Internet of Things (IoT) is connecting billions of devices to the Internet. These IoT devices chain sensing, computation, and communication techniques, which facilitates remote data collection and analysis. wireless sensor networks (WSN) connect sensing devices together on a local network, thereby eliminating wires, which generate a large number of samples, creating a big data challenge. This IoT paradigm has gained traction in recent years, yielding extensive research from an increasing variety of perspectives, including scientific reviews.
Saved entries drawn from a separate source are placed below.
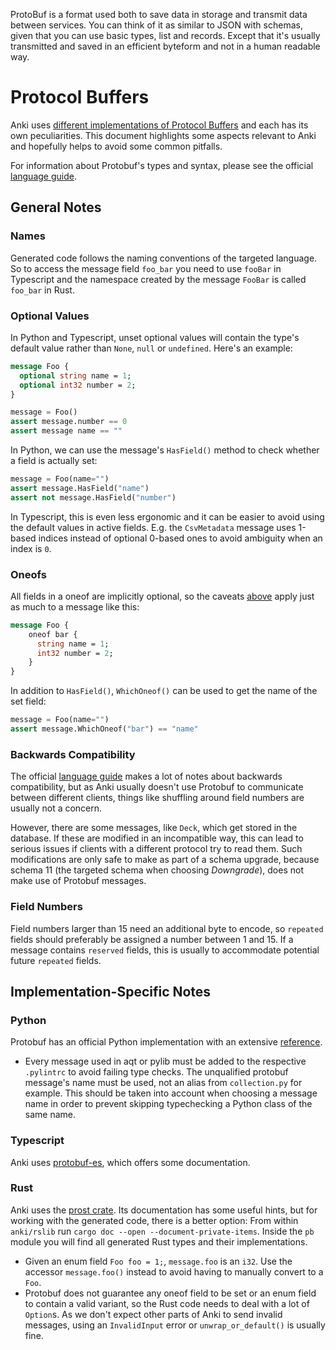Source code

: ProtoBuf is a format used both to save data in storage and transmit
data between services. You can think of it as similar to JSON with
schemas, given that you can use basic types, list and records. Except
that it's usually transmitted and saved in an efficient byteform and
not in a human readable way.

# Protocol Buffers

Anki uses [different implementations of Protocol Buffers](./architecture.md#protobuf)
and each has its own peculiarities. This document highlights some aspects relevant
to Anki and hopefully helps to avoid some common pitfalls.

For information about Protobuf's types and syntax, please see the official [language guide](https://developers.google.com/protocol-buffers/docs/proto3).

## General Notes

### Names

Generated code follows the naming conventions of the targeted language. So to access
the message field `foo_bar` you need to use `fooBar` in Typescript and the
namespace created by the message `FooBar` is called `foo_bar` in Rust.

### Optional Values

In Python and Typescript, unset optional values will contain the type's default
value rather than `None`, `null` or `undefined`. Here's an example:

```protobuf
message Foo {
  optional string name = 1;
  optional int32 number = 2;
}
```

```python
message = Foo()
assert message.number == 0
assert message name == ""
```

In Python, we can use the message's `HasField()` method to check whether a field is
actually set:

```python
message = Foo(name="")
assert message.HasField("name")
assert not message.HasField("number")
```

In Typescript, this is even less ergonomic and it can be easier to avoid using
the default values in active fields. E.g. the `CsvMetadata` message uses 1-based
indices instead of optional 0-based ones to avoid ambiguity when an index is `0`.

### Oneofs

All fields in a oneof are implicitly optional, so the caveats [above](#optional-values)
apply just as much to a message like this:

```protobuf
message Foo {
    oneof bar {
      string name = 1;
      int32 number = 2;
    }
}
```

In addition to `HasField()`, `WhichOneof()` can be used to get the name of the set
field:

```python
message = Foo(name="")
assert message.WhichOneof("bar") == "name"
```

### Backwards Compatibility

The official [language guide](https://developers.google.com/protocol-buffers/docs/proto3)
makes a lot of notes about backwards compatibility, but as Anki usually doesn't
use Protobuf to communicate between different clients, things like shuffling around
field numbers are usually not a concern.

However, there are some messages, like `Deck`, which get stored in the database.
If these are modified in an incompatible way, this can lead to serious issues if
clients with a different protocol try to read them. Such modifications are only
safe to make as part of a schema upgrade, because schema 11 (the targeted schema
when choosing _Downgrade_), does not make use of Protobuf messages.

### Field Numbers

Field numbers larger than 15 need an additional byte to encode, so `repeated` fields
should preferably be assigned a number between 1 and 15. If a message contains
`reserved` fields, this is usually to accommodate potential future `repeated` fields.

## Implementation-Specific Notes

### Python

Protobuf has an official Python implementation with an extensive [reference](https://developers.google.com/protocol-buffers/docs/reference/python-generated).

- Every message used in aqt or pylib must be added to the respective `.pylintrc`
  to avoid failing type checks. The unqualified protobuf message's name must be
  used, not an alias from `collection.py` for example. This should be taken into
  account when choosing a message name in order to prevent skipping typechecking
  a Python class of the same name.

### Typescript

Anki uses [protobuf-es](https://github.com/bufbuild/protobuf-es), which offers
some documentation.

### Rust

Anki uses the [prost crate](https://docs.rs/prost/latest/prost/).
Its documentation has some useful hints, but for working with the generated code,
there is a better option: From within `anki/rslib` run `cargo doc --open --document-private-items`.
Inside the `pb` module you will find all generated Rust types and their implementations.

- Given an enum field `Foo foo = 1;`, `message.foo` is an `i32`. Use the accessor
  `message.foo()` instead to avoid having to manually convert to a `Foo`.
- Protobuf does not guarantee any oneof field to be set or an enum field to contain
  a valid variant, so the Rust code needs to deal with a lot of `Option`s. As we
  don't expect other parts of Anki to send invalid messages, using an `InvalidInput`
  error or `unwrap_or_default()` is usually fine.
These reviews cover surveys related to IoT vision, enabling technologies, applications, key features, co-word and cluster analysis, and future directions. Nevertheless, we lack an IoT scientometrics review that uses scientific databases to perform a quantitative analysis. This paper develops a scientometric review about IoT over a data set of 19,035 documents published over a period of 15 years (2002–2016) in two main scientific databases (Clarivate Web of Science and Scopus). A Python script called ScientoPy was developed to perform quantitative analysis of this data set. This provides insight into research trends by investigating a lead author’s country affiliation, most published authors, top research applications, communication protocols, software processing, hardware, operating systems, and trending topics. Furthermore, we evaluate the top trending IoT topics and the popular hardware and software platforms that are used to research these trends.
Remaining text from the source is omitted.